UNITED STATES

SECURITIES AND EXCHANGE COMMISSION

WASHINGTON, D.C. 20549

 

FORM 8-K

 

CURRENT REPORT
PURSUANT TO SECTION 13 OR 15(D) OF THE
SECURITIES EXCHANGE ACT OF 1934

 

Date of Report (date of earliest event reported):  June 16, 2017

 

VIRTU FINANCIAL, INC.

(Exact name of registrant as specified in its charter)

 

Delaware

 

001-37352

 

32-0420206

(State or other jurisdiction of

 

(Commission File No.)

 

(IRS Employer

incorporation)

 

 

 

Identification No.)

 

900 Third Avenue

New York, NY 10022-1010

(Address of principal executive offices)

 

(212) 418-0100

(Registrant’s telephone number, including area code)

 

NOT APPLICABLE

(Former name or former address, if changed since last report)

 

Check the appropriate box below if the Form 8-K filing is intended to simultaneously satisfy the filing obligation of the registrant under any of the following provisions (see General Instruction A.2. below):

 

o                        Written communications pursuant to Rule 425 under the Securities Act (17 CFR 230.425)

 

o                        Soliciting material pursuant to Rule 14a-12 under the Exchange Act (17 CFR 240.14a-12)

 

o                        Pre-commencement communications pursuant to Rule 14d-2(b) under the Exchange Act (17 CFR 240.14d-2(b))

 

o                        Pre-commencement communications pursuant to Rule 13e-4(c) under the Exchange Act (17 CFR 240.13e-4(c))

 

Indicate by check mark whether the registrant is an emerging growth company as defined in Rule 405 of the Securities Act of 1933 (§230.405 of this chapter) or Rule 12b-2 of the Securities Exchange Act of 1934 (§240.12b-2 of this chapter).

 

Emerging growth company x

 

If an emerging growth company, indicate by check mark if the registrant has elected not to use the extended transition period for complying with any new or revised financial accounting standards provided pursuant to Section 13(a) of the Exchange Act. x

 

 

 



 

Item 1.01. Entry Into a Material Definitive Agreement.

 

On June 16, 2017 (the “Closing Date”), Orchestra Borrower LLC (the “Escrow Issuer”) and Orchestra Co-Issuer, Inc. (the “Co-Issuer”), wholly owned subsidiaries of Virtu Financial, Inc. (“Virtu”), completed their offering (the “Offering”), pursuant to an exemption from registration under the Securities Act of 1933 (as amended, the “Securities Act”), of $500 million aggregate principal amount of 6.750% Senior Secured Second Lien Notes due 2022 (the “Notes”).

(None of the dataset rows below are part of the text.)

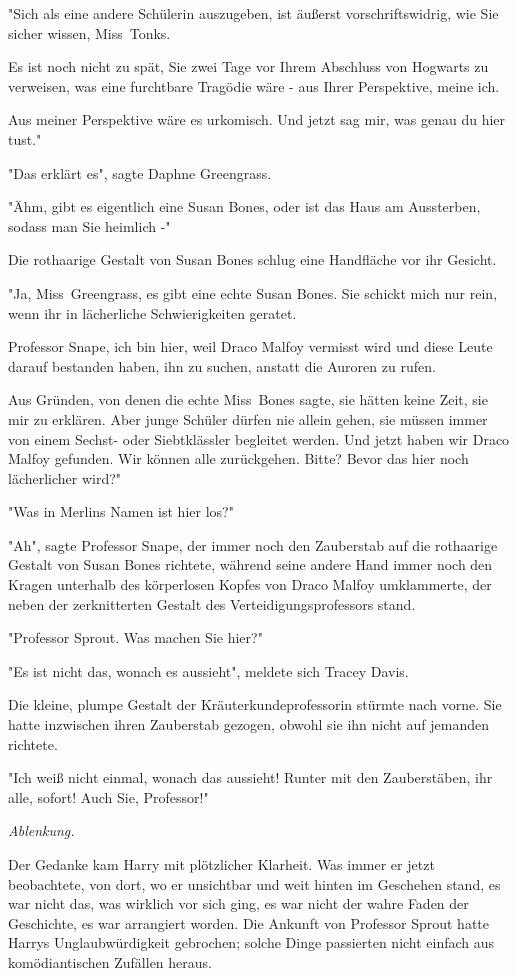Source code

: {"Sich als eine andere Schülerin auszugeben, ist äußerst vorschriftswidrig, wie Sie sicher wissen, Miss~Tonks.

Es ist noch nicht zu spät, Sie zwei Tage vor Ihrem Abschluss von Hogwarts zu verweisen, was eine furchtbare Tragödie wäre - aus Ihrer Perspektive, meine ich.

Aus meiner Perspektive wäre es urkomisch. Und jetzt sag mir, was genau du hier tust."

"Das erklärt es", sagte Daphne Greengrass.

"Ähm, gibt es eigentlich eine Susan Bones, oder ist das Haus am Aussterben, sodass man Sie heimlich -"

Die rothaarige Gestalt von Susan Bones schlug eine Handfläche vor ihr Gesicht.

"Ja, Miss~Greengrass, es gibt eine echte Susan Bones. Sie schickt mich nur rein, wenn ihr in lächerliche Schwierigkeiten geratet.

Professor Snape, ich bin hier, weil Draco Malfoy vermisst wird und diese Leute darauf bestanden haben, ihn zu suchen, anstatt die Auroren zu rufen.

Aus Gründen, von denen die echte Miss~Bones sagte, sie hätten keine Zeit, sie mir zu erklären. Aber junge Schüler dürfen nie allein gehen, sie müssen immer von einem Sechst- oder Siebtklässler begleitet werden. Und jetzt haben wir Draco Malfoy gefunden. Wir können alle zurückgehen. Bitte? Bevor das hier noch lächerlicher wird?"

"Was in Merlins Namen ist hier los?"

"Ah", sagte Professor Snape, der immer noch den Zauberstab auf die rothaarige Gestalt von Susan Bones richtete, während seine andere Hand immer noch den Kragen unterhalb des körperlosen Kopfes von Draco Malfoy umklammerte, der neben der zerknitterten Gestalt des Verteidigungsprofessors stand.

"Professor Sprout. Was machen Sie hier?"

"Es ist nicht das, wonach es aussieht", meldete sich Tracey Davis.

Die kleine, plumpe Gestalt der Kräuterkundeprofessorin stürmte nach vorne. Sie hatte inzwischen ihren Zauberstab gezogen, obwohl sie ihn nicht auf jemanden richtete.

"Ich weiß nicht einmal, wonach das aussieht! Runter mit den Zauberstäben, ihr alle, sofort! Auch Sie, Professor!"

\emph{Ablenkung.}

Der Gedanke kam Harry mit plötzlicher Klarheit. Was immer er jetzt beobachtete, von dort, wo er unsichtbar und weit hinten im Geschehen stand, es war nicht das, was wirklich vor sich ging, es war nicht der wahre Faden der Geschichte, es war arrangiert worden. Die Ankunft von Professor Sprout hatte Harrys Unglaubwürdigkeit gebrochen; solche Dinge passierten nicht einfach aus komödiantischen Zufällen heraus.

}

The Notes have been issued by the Escrow Issuer and Co-Issuer under an Indenture, dated as of June 16, 2017 (the “Indenture”), among the Escrow Issuer, the Co-Issuer and U.S. Bank National Association, as trustee (in such capacity, the “Trustee”) and collateral agent.  The Notes mature on June 15, 2022. Interest on the Notes accrues at 6.750% per annum, paid every six months through maturity on each June 15 and December 15, beginning on December 15, 2017.

 

For purposes of this Current Report on Form 8-K, the term “Issuers” means (a) prior to the Effective Date, collectively, the Escrow Issuer and the Co-Issuer and (b) from and after Effective Date, collectively, VFH Parent LLC (“VFH”) and the Co-Issuer. The “Effective Date” means the closing date of Virtu’s previously announced pending acquisition (the “Acquisition”) of KCG Holdings, Inc. (“KCG Holdings”), and its subsidiaries (collectively, “KCG”), pursuant to the Agreement and Plan of Merger, dated as of April 20, 2017 (the “Merger Agreement”).

 

Use of Proceeds

 

The gross proceeds from the Offering have been escrowed as described below and upon release from escrow will be used to finance, in part, the Acquisition and to repay certain indebtedness of Virtu and KCG. The proceeds of the Notes will be held in escrow until immediately prior to the consummation of the Acquisition.

 

Notes Guarantees

 

The Notes are currently the obligations of only the Escrow Issuer and Co-Issuer and are not currently guaranteed by Virtu Financial LLC, a subsidiary of Virtu (“Holdings”), or any of Holdings’ subsidiaries. After the Effective Date and the release of the escrowed funds, the Escrow Issuer’s obligations under the Notes will be assumed by VFH, a wholly-owned subsidiary of Holdings, and fully and unconditionally guaranteed  on a senior basis, jointly and severally, by Holdings and each of Holdings’ existing and future wholly owned domestic restricted subsidiaries that guarantee or are borrowers under VFH’s previously announced new senior secured first lien credit facilities (the “New Credit Facilities”), including KCG Holdings and certain of its subsidiaries (subject to certain exceptions) (collectively, the “Guarantors”).  Virtu will not guarantee the notes.

 

Collateral

 

Currently, the Notes are secured by a first-priority perfected lien on the escrow account and the gross proceeds of the offering and other escrow property held therein.  From and after the Effective Date, the Notes and the related guarantees will be secured by second-priority perfected liens on substantially all of the Issuers’ and Guarantors’ existing and future assets, subject to certain exceptions, including all material personal property, a pledge of the capital stock of the Issuers, the Guarantors (other than Holdings) and the direct subsidiaries of the Issuers and the Guarantors and up to 65.0% of the voting capital stock of any now-owned or later-acquired foreign subsidiaries that are directly owned by the Issuers or any of the Guarantors, which assets will also secure the New Credit Facilities on a first-priority basis.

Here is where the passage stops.